━━ RECORDS FOR THE TASK

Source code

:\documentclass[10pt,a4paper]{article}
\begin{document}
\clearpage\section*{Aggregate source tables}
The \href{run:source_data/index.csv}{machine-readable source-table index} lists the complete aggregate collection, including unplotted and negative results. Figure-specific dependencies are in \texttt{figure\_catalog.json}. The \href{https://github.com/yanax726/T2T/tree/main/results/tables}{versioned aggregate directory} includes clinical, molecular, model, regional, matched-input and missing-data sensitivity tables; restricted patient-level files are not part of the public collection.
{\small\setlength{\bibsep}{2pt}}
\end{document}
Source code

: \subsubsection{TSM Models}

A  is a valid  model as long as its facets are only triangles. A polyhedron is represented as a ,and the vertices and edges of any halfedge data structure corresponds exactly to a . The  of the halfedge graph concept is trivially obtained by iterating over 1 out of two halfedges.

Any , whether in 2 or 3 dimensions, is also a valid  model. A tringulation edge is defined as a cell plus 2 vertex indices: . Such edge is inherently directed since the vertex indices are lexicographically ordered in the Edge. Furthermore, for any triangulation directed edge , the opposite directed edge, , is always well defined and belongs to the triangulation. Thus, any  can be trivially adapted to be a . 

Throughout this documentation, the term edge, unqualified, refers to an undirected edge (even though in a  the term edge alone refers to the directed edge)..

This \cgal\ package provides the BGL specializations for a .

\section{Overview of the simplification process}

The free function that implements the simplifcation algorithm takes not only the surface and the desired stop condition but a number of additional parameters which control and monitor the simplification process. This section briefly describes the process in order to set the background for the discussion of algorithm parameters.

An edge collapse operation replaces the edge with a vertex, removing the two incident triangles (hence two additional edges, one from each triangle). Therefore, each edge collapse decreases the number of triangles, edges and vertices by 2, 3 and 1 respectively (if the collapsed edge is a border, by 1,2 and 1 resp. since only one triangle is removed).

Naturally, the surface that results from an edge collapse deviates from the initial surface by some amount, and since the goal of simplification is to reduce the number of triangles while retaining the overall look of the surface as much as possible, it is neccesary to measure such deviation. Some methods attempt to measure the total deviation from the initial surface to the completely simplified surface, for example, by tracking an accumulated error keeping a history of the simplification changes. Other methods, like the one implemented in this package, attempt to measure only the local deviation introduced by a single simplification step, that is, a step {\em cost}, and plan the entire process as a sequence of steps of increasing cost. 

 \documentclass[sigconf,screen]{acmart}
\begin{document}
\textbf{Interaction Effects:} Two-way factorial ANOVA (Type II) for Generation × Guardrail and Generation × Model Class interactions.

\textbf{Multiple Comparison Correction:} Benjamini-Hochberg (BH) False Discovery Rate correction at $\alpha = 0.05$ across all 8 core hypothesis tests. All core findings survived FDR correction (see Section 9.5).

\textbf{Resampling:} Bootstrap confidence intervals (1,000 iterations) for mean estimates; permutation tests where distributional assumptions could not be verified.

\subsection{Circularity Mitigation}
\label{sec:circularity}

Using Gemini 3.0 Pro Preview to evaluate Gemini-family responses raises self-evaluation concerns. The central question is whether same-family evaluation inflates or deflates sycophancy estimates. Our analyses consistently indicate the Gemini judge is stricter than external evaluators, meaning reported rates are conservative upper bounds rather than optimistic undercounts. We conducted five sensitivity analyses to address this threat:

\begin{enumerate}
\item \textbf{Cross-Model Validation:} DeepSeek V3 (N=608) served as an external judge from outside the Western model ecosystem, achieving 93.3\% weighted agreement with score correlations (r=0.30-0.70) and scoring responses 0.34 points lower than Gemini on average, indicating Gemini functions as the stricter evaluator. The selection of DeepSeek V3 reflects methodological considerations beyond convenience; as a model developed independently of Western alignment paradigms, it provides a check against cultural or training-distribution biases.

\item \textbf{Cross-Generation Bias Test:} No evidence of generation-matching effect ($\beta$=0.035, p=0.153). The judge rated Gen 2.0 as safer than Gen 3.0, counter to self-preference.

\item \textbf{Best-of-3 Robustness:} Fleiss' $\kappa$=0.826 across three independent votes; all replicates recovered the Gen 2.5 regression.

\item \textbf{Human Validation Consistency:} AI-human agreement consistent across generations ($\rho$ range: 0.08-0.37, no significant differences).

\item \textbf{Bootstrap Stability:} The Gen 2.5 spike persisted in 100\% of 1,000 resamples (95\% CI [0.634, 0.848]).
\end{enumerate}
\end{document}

━━━━

=== WHAT TO PRODUCE ===
Reproduce the records above exactly.

=== RESULT ===
Source code

:\documentclass[10pt,a4paper]{article}
\begin{document}
\clearpage\section*{Aggregate source tables}
The \href{run:source_data/index.csv}{machine-readable source-table index} lists the complete aggregate collection, including unplotted and negative results. Figure-specific dependencies are in \texttt{figure\_catalog.json}. The \href{https://github.com/yanax726/T2T/tree/main/results/tables}{versioned aggregate directory} includes clinical, molecular, model, regional, matched-input and missing-data sensitivity tables; restricted patient-level files are not part of the public collection.
{\small\setlength{\bibsep}{2pt}}
\end{document}
Source code

: \subsubsection{TSM Models}

A  is a valid  model as long as its facets are only triangles. A polyhedron is represented as a ,and the vertices and edges of any halfedge data structure corresponds exactly to a . The  of the halfedge graph concept is trivially obtained by iterating over 1 out of two halfedges.

Any , whether in 2 or 3 dimensions, is also a valid  model. A tringulation edge is defined as a cell plus 2 vertex indices: . Such edge is inherently directed since the vertex indices are lexicographically ordered in the Edge. Furthermore, for any triangulation directed edge , the opposite directed edge, , is always well defined and belongs to the triangulation. Thus, any  can be trivially adapted to be a . 

Throughout this documentation, the term edge, unqualified, refers to an undirected edge (even though in a  the term edge alone refers to the directed edge)..

This \cgal\ package provides the BGL specializations for a .

\section{Overview of the simplification process}

The free function that implements the simplifcation algorithm takes not only the surface and the desired stop condition but a number of additional parameters which control and monitor the simplification process. This section briefly describes the process in order to set the background for the discussion of algorithm parameters.

An edge collapse operation replaces the edge with a vertex, removing the two incident triangles (hence two additional edges, one from each triangle). Therefore, each edge collapse decreases the number of triangles, edges and vertices by 2, 3 and 1 respectively (if the collapsed edge is a border, by 1,2 and 1 resp. since only one triangle is removed).

Naturally, the surface that results from an edge collapse deviates from the initial surface by some amount, and since the goal of simplification is to reduce the number of triangles while retaining the overall look of the surface as much as possible, it is neccesary to measure such deviation. Some methods attempt to measure the total deviation from the initial surface to the completely simplified surface, for example, by tracking an accumulated error keeping a history of the simplification changes. Other methods, like the one implemented in this package, attempt to measure only the local deviation introduced by a single simplification step, that is, a step {\em cost}, and plan the entire process as a sequence of steps of increasing cost. 

 \documentclass[sigconf,screen]{acmart}
\begin{document}
\textbf{Interaction Effects:} Two-way factorial ANOVA (Type II) for Generation × Guardrail and Generation × Model Class interactions.

\textbf{Multiple Comparison Correction:} Benjamini-Hochberg (BH) False Discovery Rate correction at $\alpha = 0.05$ across all 8 core hypothesis tests. All core findings survived FDR correction (see Section 9.5).

\textbf{Resampling:} Bootstrap confidence intervals (1,000 iterations) for mean estimates; permutation tests where distributional assumptions could not be verified.

\subsection{Circularity Mitigation}
\label{sec:circularity}

Using Gemini 3.0 Pro Preview to evaluate Gemini-family responses raises self-evaluation concerns. The central question is whether same-family evaluation inflates or deflates sycophancy estimates. Our analyses consistently indicate the Gemini judge is stricter than external evaluators, meaning reported rates are conservative upper bounds rather than optimistic undercounts. We conducted five sensitivity analyses to address this threat:

\begin{enumerate}
\item \textbf{Cross-Model Validation:} DeepSeek V3 (N=608) served as an external judge from outside the Western model ecosystem, achieving 93.3\% weighted agreement with score correlations (r=0.30-0.70) and scoring responses 0.34 points lower than Gemini on average, indicating Gemini functions as the stricter evaluator. The selection of DeepSeek V3 reflects methodological considerations beyond convenience; as a model developed independently of Western alignment paradigms, it provides a check against cultural or training-distribution biases.

\item \textbf{Cross-Generation Bias Test:} No evidence of generation-matching effect ($\beta$=0.035, p=0.153). The judge rated Gen 2.0 as safer than Gen 3.0, counter to self-preference.

\item \textbf{Best-of-3 Robustness:} Fleiss' $\kappa$=0.826 across three independent votes; all replicates recovered the Gen 2.5 regression.

\item \textbf{Human Validation Consistency:} AI-human agreement consistent across generations ($\rho$ range: 0.08-0.37, no significant differences).

\item \textbf{Bootstrap Stability:} The Gen 2.5 spike persisted in 100\% of 1,000 resamples (95\% CI [0.634, 0.848]).
\end{enumerate}
\end{document}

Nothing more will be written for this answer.